Instructions for the task: Nothing outside the stretch is wanted. Repeat exactly the lines of the listing below from the one that contains "The problem of" through the one that contains "This is especially", both ends included.

Exercise inputs:
• • • • •

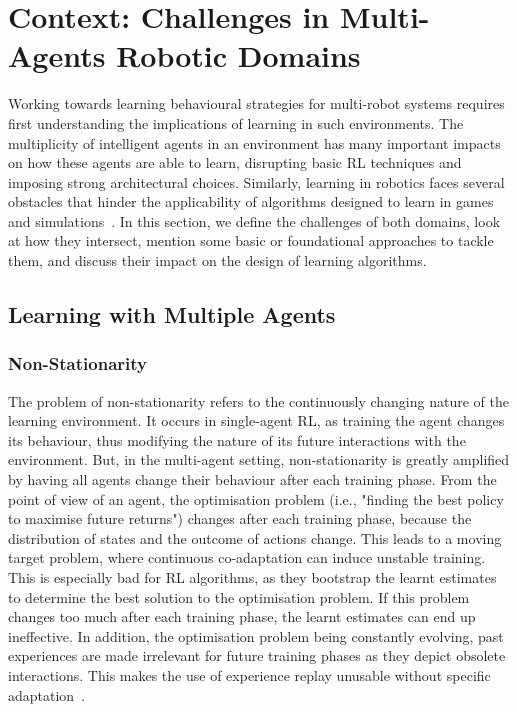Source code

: 
\section{Context: Challenges in Multi-Agents Robotic Domains}\label{sec:MADRL_Context}

Working towards learning behavioural strategies for multi-robot systems requires first understanding the implications of learning in such environments. The multiplicity of intelligent agents in an environment has many important impacts on how these agents are able to learn, disrupting basic RL techniques and imposing strong architectural choices. Similarly, learning in robotics faces several obstacles that hinder the applicability of algorithms designed to learn in games and simulations~\citep{Pierson2017_DRLinRobots}. In this section, we define the challenges of both domains, look at how they intersect, mention some basic or foundational approaches to tackle them, and discuss their impact on the design of learning algorithms. 



\subsection{Learning with Multiple Agents}\label{sec:MAL_issues}

\subsubsection{Non-Stationarity}\label{sec:MAS:NonStation}

The problem of non-stationarity refers to the continuously changing nature of the learning environment. It occurs in single-agent RL, as training the agent changes its behaviour, thus modifying the nature of its future interactions with the environment. But, in the multi-agent setting, non-stationarity is greatly amplified by having all agents change their behaviour after each training phase. 
From the point of view of an agent, the optimisation problem (i.e., "finding the best policy to maximise future returns") changes after each training phase, because the distribution of states and the outcome of actions change. 
This leads to a moving target problem, where continuous co-adaptation can induce unstable training. 
This is especially bad for RL algorithms, as they bootstrap the learnt estimates to determine the best solution to the optimisation problem. If this problem changes too much after each training phase, the learnt estimates can end up ineffective. 
In addition, the optimisation problem being constantly evolving, past experiences are made irrelevant for future training phases as they depict obsolete interactions. This makes the use of experience replay unusable without specific adaptation~\citep{Foerster2016_SolveRiddles}.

• • • • •

Output of the task:
The problem of non-stationarity refers to the continuously changing nature of the learning environment. It occurs in single-agent RL, as training the agent changes its behaviour, thus modifying the nature of its future interactions with the environment. But, in the multi-agent setting, non-stationarity is greatly amplified by having all agents change their behaviour after each training phase. 
From the point of view of an agent, the optimisation problem (i.e., "finding the best policy to maximise future returns") changes after each training phase, because the distribution of states and the outcome of actions change. 
This leads to a moving target problem, where continuous co-adaptation can induce unstable training. 
This is especially bad for RL algorithms, as they bootstrap the learnt estimates to determine the best solution to the optimisation problem. If this problem changes too much after each training phase, the learnt estimates can end up ineffective. 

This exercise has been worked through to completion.